◆ Exercise aim
Would you go through the records below and copy each line with the string "animals"?

◆ Task material
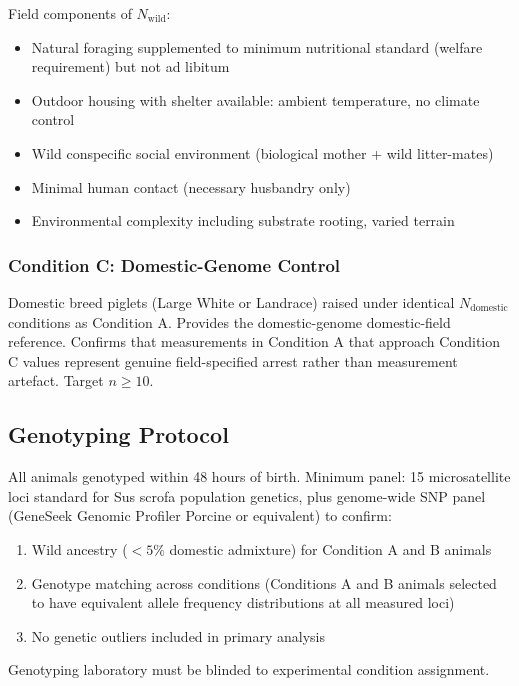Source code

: \documentclass[10pt, a4paper]{article}
\begin{document}
Field components of $N_{\text{wild}}$:
\begin{itemize}[itemsep=0.1em]
  \item Natural foraging supplemented to minimum
    nutritional standard (welfare requirement)
    but not ad libitum
  \item Outdoor housing with shelter available:
    ambient temperature, no climate control
  \item Wild conspecific social environment
    (biological mother + wild litter-mates)
  \item Minimal human contact (necessary
    husbandry only)
  \item Environmental complexity including substrate
    rooting, varied terrain
\end{itemize}

\subsubsection{Condition C: Domestic-Genome Control}

Domestic breed piglets (Large White or Landrace)
raised under identical $N_{\text{domestic}}$
conditions as Condition A. Provides the
domestic-genome domestic-field reference.
Confirms that measurements in Condition A that
approach Condition C values represent genuine
field-specified arrest rather than measurement
artefact. Target $n \geq 10$.

\subsection{Genotyping Protocol}

All animals genotyped within 48 hours of birth.
Minimum panel: 15 microsatellite loci standard
for Sus scrofa population genetics, plus
genome-wide SNP panel (GeneSeek Genomic
Profiler Porcine or equivalent) to confirm:
\begin{enumerate}[itemsep=0.1em]
  \item Wild ancestry ($< 5\%$ domestic admixture)
    for Condition A and B animals
  \item Genotype matching across conditions
    (Conditions A and B animals selected to have
    equivalent allele frequency distributions
    at all measured loci)
  \item No genetic outliers included in primary
    analysis
\end{enumerate}

Genotyping laboratory must be blinded to
experimental condition assignment.
\end{document}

◆ Problem solution
All animals genotyped within 48 hours of birth.
    for Condition A and B animals
    (Conditions A and B animals selected to have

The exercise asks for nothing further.